Ay, las redes sociales. No podemos vivir con ellas, pero la idea de separarse por siempre resulta inimaginable. Una prueba de ello fue la parálisis ocurrida el 4 de octubre, en donde tres gigantes: Facebook, Instagram y WhatsApp estuvieron fuera de circulación por casi seis horas. El efecto colateral de su pausa nos demostró cuán inmersos estamos en el universo digital. 

Hasta ahora no he visto una forma más real de representar este caos como con el siguiente meme: la fotografía de unos cavernícolas con la inscripción de cómo nos sentíamos sin la presencia de estos aparatos. Porque, si nos ponemos a reflexionar en demasía acerca de la tecnología, nos daremos cuenta de nuestra dependencia. Cuando antes las personas debían ver cómo hacerle para ver en la oscuridad, después se inventaron las velas, y más adelante las bombillas eléctricas. Ahora nos es inconcebible imaginar un día entero sin microondas, televisión, licuadora, o una lámpara encendida antes de acostarse. 

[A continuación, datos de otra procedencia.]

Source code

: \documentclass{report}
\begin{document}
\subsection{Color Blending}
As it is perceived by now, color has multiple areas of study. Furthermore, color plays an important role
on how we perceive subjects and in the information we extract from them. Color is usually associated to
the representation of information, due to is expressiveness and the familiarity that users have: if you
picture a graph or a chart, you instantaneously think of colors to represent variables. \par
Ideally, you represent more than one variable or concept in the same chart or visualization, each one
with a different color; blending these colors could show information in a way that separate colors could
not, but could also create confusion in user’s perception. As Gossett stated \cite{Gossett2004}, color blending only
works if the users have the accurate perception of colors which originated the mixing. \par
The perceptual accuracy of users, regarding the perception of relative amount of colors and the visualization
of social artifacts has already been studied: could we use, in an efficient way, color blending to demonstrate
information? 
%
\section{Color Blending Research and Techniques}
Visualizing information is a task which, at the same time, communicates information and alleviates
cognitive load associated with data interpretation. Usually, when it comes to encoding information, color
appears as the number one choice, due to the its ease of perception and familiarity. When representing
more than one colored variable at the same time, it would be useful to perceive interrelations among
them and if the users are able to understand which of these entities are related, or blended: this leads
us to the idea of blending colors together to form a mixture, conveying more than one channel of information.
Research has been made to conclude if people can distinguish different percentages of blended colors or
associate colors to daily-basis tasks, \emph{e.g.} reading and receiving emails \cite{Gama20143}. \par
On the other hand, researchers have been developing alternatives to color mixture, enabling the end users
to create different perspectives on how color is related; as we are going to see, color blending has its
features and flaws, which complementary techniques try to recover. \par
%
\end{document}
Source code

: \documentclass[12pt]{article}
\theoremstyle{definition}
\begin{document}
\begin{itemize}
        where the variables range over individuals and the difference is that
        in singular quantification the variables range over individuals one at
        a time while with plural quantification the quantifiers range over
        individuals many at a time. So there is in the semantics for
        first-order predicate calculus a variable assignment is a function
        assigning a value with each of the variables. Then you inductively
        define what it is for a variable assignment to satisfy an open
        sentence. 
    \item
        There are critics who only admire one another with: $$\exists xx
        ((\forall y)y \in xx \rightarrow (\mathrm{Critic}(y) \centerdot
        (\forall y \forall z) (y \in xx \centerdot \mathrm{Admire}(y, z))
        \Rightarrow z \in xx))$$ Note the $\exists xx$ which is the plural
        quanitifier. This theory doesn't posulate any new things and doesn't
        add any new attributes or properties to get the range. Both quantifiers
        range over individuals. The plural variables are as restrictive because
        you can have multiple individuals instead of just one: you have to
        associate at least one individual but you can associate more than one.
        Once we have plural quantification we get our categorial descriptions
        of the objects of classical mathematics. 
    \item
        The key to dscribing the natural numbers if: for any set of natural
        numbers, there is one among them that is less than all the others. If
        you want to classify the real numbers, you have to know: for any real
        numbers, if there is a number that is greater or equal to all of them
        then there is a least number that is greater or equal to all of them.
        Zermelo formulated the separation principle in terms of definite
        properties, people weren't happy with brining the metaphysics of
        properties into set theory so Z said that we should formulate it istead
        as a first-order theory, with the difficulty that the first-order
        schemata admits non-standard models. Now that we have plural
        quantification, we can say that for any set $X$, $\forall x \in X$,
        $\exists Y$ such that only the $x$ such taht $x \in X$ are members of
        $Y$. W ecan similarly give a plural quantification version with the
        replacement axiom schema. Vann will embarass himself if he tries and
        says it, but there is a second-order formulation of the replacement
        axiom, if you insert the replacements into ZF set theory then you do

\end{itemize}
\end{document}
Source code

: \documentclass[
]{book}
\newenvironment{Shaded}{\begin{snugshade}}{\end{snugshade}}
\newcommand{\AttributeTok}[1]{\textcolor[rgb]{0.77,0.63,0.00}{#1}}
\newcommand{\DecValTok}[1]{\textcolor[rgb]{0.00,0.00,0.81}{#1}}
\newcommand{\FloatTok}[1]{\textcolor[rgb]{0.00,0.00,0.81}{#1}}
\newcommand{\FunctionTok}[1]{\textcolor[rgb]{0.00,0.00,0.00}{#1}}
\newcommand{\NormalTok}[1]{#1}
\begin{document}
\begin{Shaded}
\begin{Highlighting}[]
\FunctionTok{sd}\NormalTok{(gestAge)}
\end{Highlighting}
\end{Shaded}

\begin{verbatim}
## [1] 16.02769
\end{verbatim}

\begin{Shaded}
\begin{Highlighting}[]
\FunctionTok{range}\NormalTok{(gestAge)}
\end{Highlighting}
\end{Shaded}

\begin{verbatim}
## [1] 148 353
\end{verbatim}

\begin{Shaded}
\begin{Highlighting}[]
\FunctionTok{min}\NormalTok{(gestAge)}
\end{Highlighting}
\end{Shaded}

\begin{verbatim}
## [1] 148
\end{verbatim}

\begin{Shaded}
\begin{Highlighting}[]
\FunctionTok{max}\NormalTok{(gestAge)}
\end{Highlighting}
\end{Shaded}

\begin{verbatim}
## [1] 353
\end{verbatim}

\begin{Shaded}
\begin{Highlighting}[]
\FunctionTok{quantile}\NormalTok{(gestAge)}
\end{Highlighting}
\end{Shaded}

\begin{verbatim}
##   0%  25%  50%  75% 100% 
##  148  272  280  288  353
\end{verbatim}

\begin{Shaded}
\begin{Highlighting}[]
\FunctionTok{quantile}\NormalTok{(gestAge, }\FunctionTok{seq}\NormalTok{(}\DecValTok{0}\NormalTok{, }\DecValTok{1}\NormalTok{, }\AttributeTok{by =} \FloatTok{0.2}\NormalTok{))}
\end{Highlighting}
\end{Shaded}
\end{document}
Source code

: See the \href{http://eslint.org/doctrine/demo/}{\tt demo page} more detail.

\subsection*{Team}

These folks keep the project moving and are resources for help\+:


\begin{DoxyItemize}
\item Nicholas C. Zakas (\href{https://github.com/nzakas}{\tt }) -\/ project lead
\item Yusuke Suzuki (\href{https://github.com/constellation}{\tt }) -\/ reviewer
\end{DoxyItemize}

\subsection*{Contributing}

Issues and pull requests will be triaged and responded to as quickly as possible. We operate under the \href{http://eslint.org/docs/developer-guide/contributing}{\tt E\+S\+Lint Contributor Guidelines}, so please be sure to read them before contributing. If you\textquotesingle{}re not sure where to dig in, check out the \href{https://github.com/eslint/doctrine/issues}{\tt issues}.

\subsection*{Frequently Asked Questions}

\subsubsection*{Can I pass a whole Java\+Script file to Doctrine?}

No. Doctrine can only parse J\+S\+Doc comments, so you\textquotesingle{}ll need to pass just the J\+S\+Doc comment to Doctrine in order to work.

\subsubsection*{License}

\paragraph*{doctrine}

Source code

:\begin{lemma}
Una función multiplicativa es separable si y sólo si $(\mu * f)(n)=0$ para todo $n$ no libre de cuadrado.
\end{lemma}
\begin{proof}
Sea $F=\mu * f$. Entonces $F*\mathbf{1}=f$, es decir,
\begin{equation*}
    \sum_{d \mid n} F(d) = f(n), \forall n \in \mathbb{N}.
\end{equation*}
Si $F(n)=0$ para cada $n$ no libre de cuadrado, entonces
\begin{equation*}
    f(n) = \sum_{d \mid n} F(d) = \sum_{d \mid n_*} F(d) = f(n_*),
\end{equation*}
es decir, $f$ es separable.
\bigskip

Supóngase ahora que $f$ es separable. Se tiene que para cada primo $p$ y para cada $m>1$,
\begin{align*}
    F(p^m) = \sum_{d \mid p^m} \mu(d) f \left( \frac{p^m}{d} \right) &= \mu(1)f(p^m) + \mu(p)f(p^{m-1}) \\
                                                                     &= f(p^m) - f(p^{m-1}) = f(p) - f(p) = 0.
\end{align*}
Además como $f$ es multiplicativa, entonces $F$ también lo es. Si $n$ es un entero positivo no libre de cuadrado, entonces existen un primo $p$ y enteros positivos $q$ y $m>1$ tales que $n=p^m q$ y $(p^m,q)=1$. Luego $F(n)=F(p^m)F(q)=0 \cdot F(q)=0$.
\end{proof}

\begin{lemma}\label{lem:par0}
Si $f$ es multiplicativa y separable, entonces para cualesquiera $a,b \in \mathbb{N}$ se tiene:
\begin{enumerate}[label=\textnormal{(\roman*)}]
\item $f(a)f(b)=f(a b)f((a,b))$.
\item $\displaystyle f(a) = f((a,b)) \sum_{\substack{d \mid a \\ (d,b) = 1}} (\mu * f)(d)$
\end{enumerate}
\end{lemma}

Sin embargo, a diferencia de los inventos del pasado, este objeto abstracto nos causa malestares psicológicos, porque no representaba un escape de nuestra realidad. Mientras que los aparatos de antes se crearon con el fin de solucionar problemas mucho más sencillos, e internet, al atreverse a resolver embrollos dentro de la psicología humana–como la estabilidad emocional, la superación y el orgullo–en realidad puede provocar daños más graves.

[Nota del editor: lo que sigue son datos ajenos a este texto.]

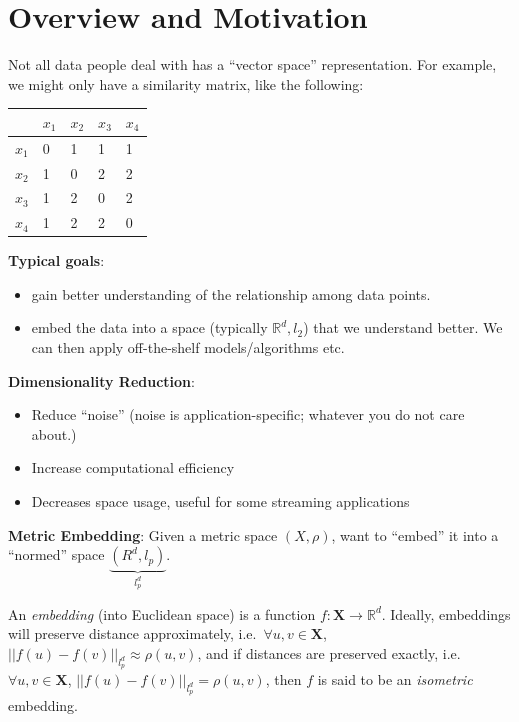 \section{Overview and Motivation}
Not all data people deal with has a ``vector space''
representation. For example, we might only have a similarity matrix,
like the following: 
\begin{center}
  \begin{tabular}{ | l | l | l | l | l |}
    \hline
    & $x_1$ & $x_2$ & $x_3$ & $x_4$\\
    \hline
    $x_1$ & 0 & 1 & 1 & 1 \\ \hline
    $x_2$ & 1 & 0 & 2 & 2 \\ \hline
    $x_3$ & 1 & 2 & 0 & 2 \\ \hline
    $x_4$ & 1 & 2 & 2 & 0 \\ \hline
    \hline
  \end{tabular}
\end{center}

\textbf{Typical goals}:
\begin{itemize}
\item gain better understanding of the relationship among data points.
\item embed the data into a space (typically $\mathbb{R}^d,l_2$) that
  we understand better. We can then apply off-the-shelf
  models/algorithms etc. 
\end{itemize}

\textbf{Dimensionality Reduction}:
\begin{itemize}
\item Reduce ``noise'' (noise is application-specific; whatever you do
  not care about.) 
\item Increase computational efficiency
\item Decreases space usage, useful for some streaming applications
\end{itemize}

\textbf{Metric Embedding}:
Given a metric space $(X,\rho)$, want to ``embed'' it into a
  ``normed'' space $\underbrace{(R^d,l_p)}_{l_p^d}$. 

\begin{definition}
    An \emph{embedding} (into Euclidean space) is a function $f:\mathbf{X}\rightarrow \mathbb{R}^d$.
    Ideally, embeddings will preserve distance approximately, i.e.\
    $\forall u,v \in \mathbf{X}$, $||f(u)-f(v)||_{l_p^d} \approx \rho(u,v)$,
    and if distances are preserved exactly, i.e.\
    $\forall u,v \in \mathbf{X}$, $||f(u)-f(v)||_{l_p^d} = \rho(u,v)$,
    then $f$ is said to be an \emph{isometric} embedding.
\end{definition}


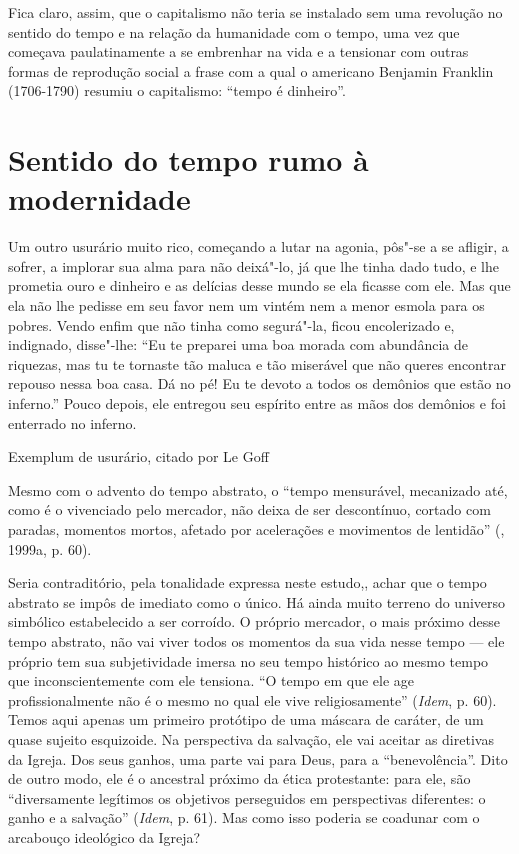 Fica claro, assim, que o capitalismo não teria se instalado sem uma
revolução no sentido do tempo e na relação da humanidade com o tempo,
uma vez que começava paulatinamente a se embrenhar na vida e a tensionar
com outras formas de reprodução social a frase com a qual o americano
Benjamin Franklin (1706-1790) resumiu o capitalismo: ``tempo é
dinheiro''.

\section{Sentido do tempo rumo à modernidade}

\epigraph{Um outro usurário muito rico, começando a lutar na agonia, pôs"-se a se
afligir, a sofrer, a implorar sua alma para não deixá"-lo, já que lhe
tinha dado tudo, e lhe prometia ouro e dinheiro e as delícias desse
mundo se ela ficasse com ele. Mas que ela não lhe pedisse em seu favor
nem um vintém nem a menor esmola para os pobres. Vendo enfim que não
tinha como segurá"-la, ficou encolerizado e, indignado, disse"-lhe: ``Eu
te preparei uma boa morada com abundância de riquezas, mas tu te
tornaste tão maluca e tão miserável que não queres encontrar repouso
nessa boa casa. Dá no pé! Eu te devoto a todos os demônios que estão no
inferno.'' Pouco depois, ele entregou seu espírito entre as mãos dos
demônios e foi enterrado no inferno.}{Exemplum de usurário, citado por Le Goff}

Mesmo com o advento do tempo abstrato, o ``tempo mensurável, mecanizado
até, como é o vivenciado pelo mercador, não deixa de ser descontínuo, cortado
com paradas, momentos mortos, afetado por acelerações e movimentos de
lentidão'' (, 1999a, p. 60).

Seria contraditório, pela tonalidade expressa neste estudo,, achar que o tempo
abstrato se impôs de imediato como o único. Há ainda muito terreno do
universo simbólico estabelecido a ser corroído. O próprio mercador, o
mais próximo desse tempo abstrato, não vai viver todos os momentos da
sua vida nesse tempo --- ele próprio tem sua subjetividade imersa no seu
tempo histórico ao mesmo tempo que inconscientemente com ele tensiona.
``O tempo em que ele age profissionalmente não é o mesmo no qual ele
vive religiosamente'' (\emph{Idem}, p. 60). Temos aqui apenas um
primeiro protótipo de uma máscara de caráter, de um quase sujeito
esquizoide. Na perspectiva da salvação, ele vai aceitar as diretivas da
Igreja. Dos seus ganhos, uma parte vai para Deus, para a
``benevolência''. Dito de outro modo, ele é o ancestral próximo da ética
protestante: para ele, são ``diversamente legítimos os objetivos
perseguidos em perspectivas diferentes: o ganho e a salvação''
(\emph{Idem}, p. 61). Mas como isso poderia se coadunar com o arcabouço
ideológico da Igreja?

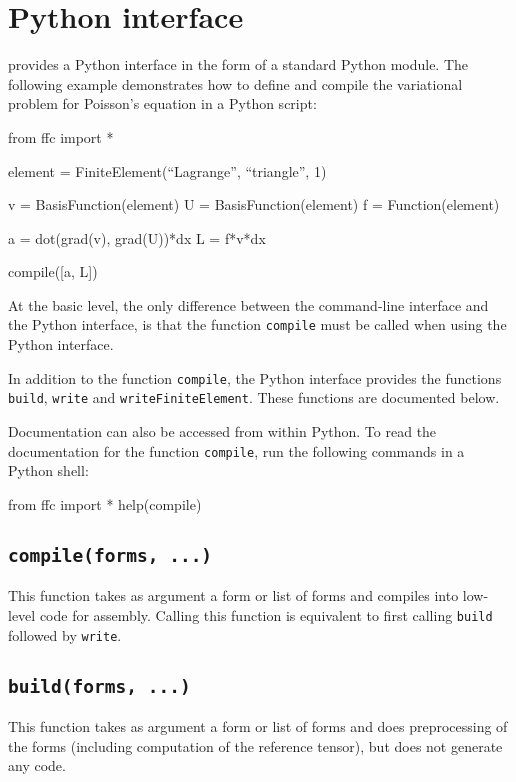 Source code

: \chapter{Python interface}

\ffc{} provides a Python interface in the form of a standard
Python module. The following example demonstrates how to define and
compile the variational problem for Poisson's equation in a Python
script:

\begin{code}
 from ffc import *

 element = FiniteElement(``Lagrange'', ``triangle'', 1)

 v = BasisFunction(element)
 U = BasisFunction(element)
 f = Function(element)
  
 a = dot(grad(v), grad(U))*dx
 L = f*v*dx

 compile([a, L])
\end{code}

At the basic level, the only difference between the command-line
interface and the Python interface, is that the function
\texttt{compile} must be called when using the Python interface.

In addition to the function \texttt{compile}, the Python interface
provides the functions \texttt{build}, \texttt{write} and
\texttt{writeFiniteElement}. These functions are documented below.

Documentation can also be accessed from within Python. To read the
documentation for the function \texttt{compile}, run the following
commands in a Python shell:

\begin{code}
 from ffc import *
 help(compile)
\end{code}

\section{\texttt{compile(forms, ...)}}

This function takes as argument a form or list of forms
and compiles into low-level code for assembly. Calling this function
is equivalent to first calling \texttt{build} followed by
\texttt{write}.

\section{\texttt{build(forms, ...)}}

This function takes as argument a form or list of forms
and does preprocessing of the forms (including computation of the
reference tensor), but does not generate any code.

Porque, ¿qué ocurre cuando no podemos evitar observar las stories de nuestrxs amigxs, “felices” viajando, casándose o simplemente en el ambiente ideal para su home office y sentirnos vacíxs? 

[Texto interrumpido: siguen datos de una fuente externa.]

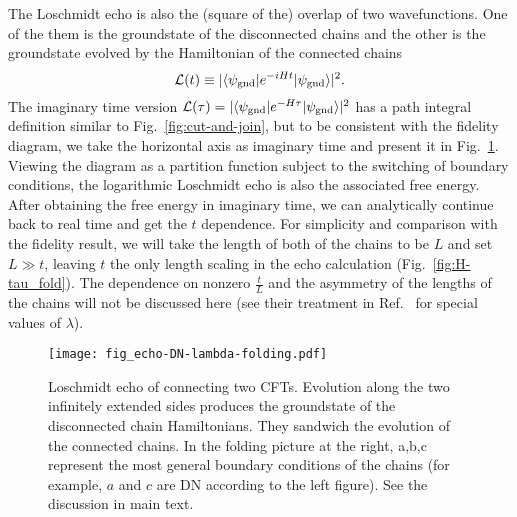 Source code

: The Loschmidt echo is also the (square of the) overlap of two wavefunctions. One of the them is the groundstate of the disconnected chains and the other is the groundstate evolved by the Hamiltonian of the connected chains
\begin{equation}
\mathcal{L}( t )  \equiv |\langle \psi_{\rm gnd}  | e^{-i H t } | \psi_{\rm gnd} \rangle|^2 .
\end{equation}
The imaginary time version $\mathcal{L}( \tau  ) = |\langle \psi_{\rm gnd}  | e^{-H \tau } | \psi_{\rm gnd} \rangle|^2$ has a path integral definition similar to Fig.~\ref{fig:cut-and-join}, but to be consistent with the fidelity diagram, we take the horizontal axis as imaginary time and present it in Fig.~\ref{fig:echo}. Viewing the diagram as a partition function subject to the switching of boundary conditions, the logarithmic Loschmidt echo is also the associated free energy. After obtaining the free energy in imaginary time, we can analytically continue back to real time and get the $t$ dependence. For simplicity and comparison with the fidelity result, we will take the length of both of the chains to be $L$ and set $L \gg t$, leaving $t$ the only length scaling in the echo calculation (Fig.~\ref{fig:H-tau_fold}). The dependence on nonzero $\frac{t}{L}$ and the asymmetry of the lengths of the chains will not be discussed here (see their treatment in Ref.~ for special values of $\lambda$).

\begin{figure}[h]
\centering
\texttt{[image: fig\_echo-DN-lambda-folding.pdf]}
\caption{Loschmidt echo of connecting two CFTs. Evolution along the two infinitely extended sides produces the groundstate of the disconnected chain Hamiltonians. They sandwich the evolution of the connected chains. In the folding picture at the right, a,b,c represent the most general boundary conditions of the chains (for example, $a$ and $c$ are DN according to the left figure). See the discussion in main text.}
\label{fig:echo}
\end{figure}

Muchas personas consideraron la caída de las redes sociales como una bendición. 

Porque hasta WhatsApp, la herramienta de comunicación más instantánea para resolver pendientes o atender urgencia, provoca depresión, por la constante necesidad de pertenencia, o de cuestionar cuánto tiempo se tarda en responder alguien nuestro mensaje. A diferencia de una llamada, mandar textos no necesariamente implica una respuesta inmediata, y menos cuando se trata de audios. Entonces comienza un juego de egos, de qué tanto se tarda uno en responder, y qué tanto estamos “ocupadxs” (sea real o no), solo por dignidad. Angustia. 

Vaya, hasta Instagram se da cuenta de sus efectos nocivos: por eso ya no podemos ver la cantidad de “me gusta” que tienen las publicaciones de otras personas, porque los números son íntimos de la comparación, y la tóxica competencia nos hace poner el foco en los tiempos de cada persona. 

Entre más podemos hacer con algo, más sencillo es usar mal esas herramientas. Y algo tan ambicioso como plataformas capaces de conectarnos con billones de personas no debe tomarse a la ligera.

Entonces la única solución viable a esta situación, para no quedarse fuera de universos con poblaciones tan grandes como un país desarrollado, es cuidar el tiempo de consumo, y mantener firme  la función de las redes: fortalecer, no romper.